The U.S. Justice Department is investigating several health insurers over whistle-blower allegations that they fraudulently collected millions in Medicare payments by claiming patients were sicker than they actually were.
The Justice Department said it continues to investigate Aetna, Cigna's Bravo Health, Health Net and Humana, according to a court document filed Tuesday in a Los Angeles federal court.
The allegations against the four health insurers are part of a False Claims Act lawsuit that makes similar claims against UnitedHealth Group, the nation's largest insurer.
Last month, the Justice Department joined the lawsuit against Minnetonka, Minn.-based UnitedHealth, but declined to intervene against the other insurers named in the suit.
In Tuesday's filing, the agency said it cannot make a decision about whether to intervene against the other insurers until it completes its investigations.
“The United States lacks sufficient information to make an election decision at this time as to these defendants and will continue its investigations of them independent of this litigation,” the Justice Department said.
The lawsuit was initially brought in 2011. It alleges that the insurers inflated plan members' risk scores since at least 2006 in order to boost payments under Medicare Advantage's risk-adjustment program.
UnitedHealth, for example, allegedly collected payments from false claims that it treated patients for conditions they didn't have, for more severe conditions than they had, conditions that had already been treated, or diagnoses that didn't meet the requirements for risk adjustment, according to the complaint.
The lawsuit also said that in 2010, UnitedHealth planned to increase operating income by $100 million through "Project 7," which was the company's code word for initiatives to increase risk-adjustment payments.
A UnitedHealth spokesman last month said the insurer would contest the claims.
Payment rates in Medicare Advantage are based on regional trends and utilization in traditional fee-for-service Medicare as well as adjustments to plan members' risk scores, among other variables.
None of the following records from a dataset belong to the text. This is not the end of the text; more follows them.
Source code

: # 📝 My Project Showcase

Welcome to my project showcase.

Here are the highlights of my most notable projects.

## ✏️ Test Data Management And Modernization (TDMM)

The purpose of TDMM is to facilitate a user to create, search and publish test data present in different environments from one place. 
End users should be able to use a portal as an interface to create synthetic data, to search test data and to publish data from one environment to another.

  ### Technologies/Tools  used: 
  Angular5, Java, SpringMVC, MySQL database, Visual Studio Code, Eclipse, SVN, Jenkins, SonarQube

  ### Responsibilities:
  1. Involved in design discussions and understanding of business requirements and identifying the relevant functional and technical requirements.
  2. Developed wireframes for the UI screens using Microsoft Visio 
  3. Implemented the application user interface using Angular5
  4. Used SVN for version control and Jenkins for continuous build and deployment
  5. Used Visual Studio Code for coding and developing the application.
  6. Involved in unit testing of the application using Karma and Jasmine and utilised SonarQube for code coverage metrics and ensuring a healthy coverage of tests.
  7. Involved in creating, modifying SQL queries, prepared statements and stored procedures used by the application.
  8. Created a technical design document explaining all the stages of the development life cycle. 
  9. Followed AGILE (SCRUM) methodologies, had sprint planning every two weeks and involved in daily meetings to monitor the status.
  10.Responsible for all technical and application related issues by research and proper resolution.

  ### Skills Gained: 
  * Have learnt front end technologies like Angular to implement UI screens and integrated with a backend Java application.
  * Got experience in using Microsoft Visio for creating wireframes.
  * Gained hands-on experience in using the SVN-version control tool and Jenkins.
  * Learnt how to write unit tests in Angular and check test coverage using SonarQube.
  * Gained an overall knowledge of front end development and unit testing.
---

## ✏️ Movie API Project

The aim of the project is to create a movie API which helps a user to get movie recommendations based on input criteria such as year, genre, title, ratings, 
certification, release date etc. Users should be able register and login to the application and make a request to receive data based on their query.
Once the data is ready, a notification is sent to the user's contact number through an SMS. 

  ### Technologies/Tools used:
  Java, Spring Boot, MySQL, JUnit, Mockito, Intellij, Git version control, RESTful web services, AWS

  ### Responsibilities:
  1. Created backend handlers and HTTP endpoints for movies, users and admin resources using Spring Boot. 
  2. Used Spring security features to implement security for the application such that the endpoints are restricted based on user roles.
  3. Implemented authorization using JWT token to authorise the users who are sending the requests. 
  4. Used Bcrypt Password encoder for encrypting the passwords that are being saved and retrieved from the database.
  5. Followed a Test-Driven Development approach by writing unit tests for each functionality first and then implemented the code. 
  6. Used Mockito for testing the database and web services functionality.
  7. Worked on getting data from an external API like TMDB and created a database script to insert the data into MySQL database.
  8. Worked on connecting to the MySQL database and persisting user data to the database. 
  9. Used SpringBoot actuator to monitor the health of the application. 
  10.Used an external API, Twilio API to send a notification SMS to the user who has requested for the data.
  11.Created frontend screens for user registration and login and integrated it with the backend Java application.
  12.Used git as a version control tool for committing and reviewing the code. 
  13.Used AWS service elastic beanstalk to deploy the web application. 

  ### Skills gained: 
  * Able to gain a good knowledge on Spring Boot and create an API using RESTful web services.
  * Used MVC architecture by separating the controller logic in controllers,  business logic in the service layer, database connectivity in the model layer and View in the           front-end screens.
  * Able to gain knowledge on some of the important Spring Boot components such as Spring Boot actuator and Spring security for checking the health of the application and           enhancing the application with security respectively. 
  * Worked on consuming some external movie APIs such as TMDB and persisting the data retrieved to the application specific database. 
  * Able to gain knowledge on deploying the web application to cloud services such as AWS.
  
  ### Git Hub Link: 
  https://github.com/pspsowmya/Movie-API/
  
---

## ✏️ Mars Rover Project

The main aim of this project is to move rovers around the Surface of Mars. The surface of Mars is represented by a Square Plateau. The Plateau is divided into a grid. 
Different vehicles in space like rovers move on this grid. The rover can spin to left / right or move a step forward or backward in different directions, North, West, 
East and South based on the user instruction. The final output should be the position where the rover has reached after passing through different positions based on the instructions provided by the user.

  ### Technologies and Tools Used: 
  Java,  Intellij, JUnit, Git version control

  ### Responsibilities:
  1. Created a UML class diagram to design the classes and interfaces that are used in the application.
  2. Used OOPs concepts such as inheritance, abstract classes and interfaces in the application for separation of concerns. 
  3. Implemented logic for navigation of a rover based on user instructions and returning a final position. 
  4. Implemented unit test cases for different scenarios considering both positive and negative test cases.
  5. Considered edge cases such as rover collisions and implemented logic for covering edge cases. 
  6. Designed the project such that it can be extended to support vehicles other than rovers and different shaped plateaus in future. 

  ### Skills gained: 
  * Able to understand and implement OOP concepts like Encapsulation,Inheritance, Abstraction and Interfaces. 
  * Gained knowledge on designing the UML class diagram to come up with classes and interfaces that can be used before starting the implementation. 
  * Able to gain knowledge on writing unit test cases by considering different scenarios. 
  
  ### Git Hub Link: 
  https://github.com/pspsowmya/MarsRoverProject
Under the Medicare Advantage program, the government pays private health plans monthly amounts for every member they cover, and those taxpayer-funded payments are adjusted based on how sick someone is.
Members with more chronic conditions have higher risk scores, and plans that cover them receive higher payments. These risk scores were created to incentivize plans to cover all seniors regardless of their health status, but there have been several whistle-blower lawsuits in recent years that allege health plans have been inflating the scores to collect more funds.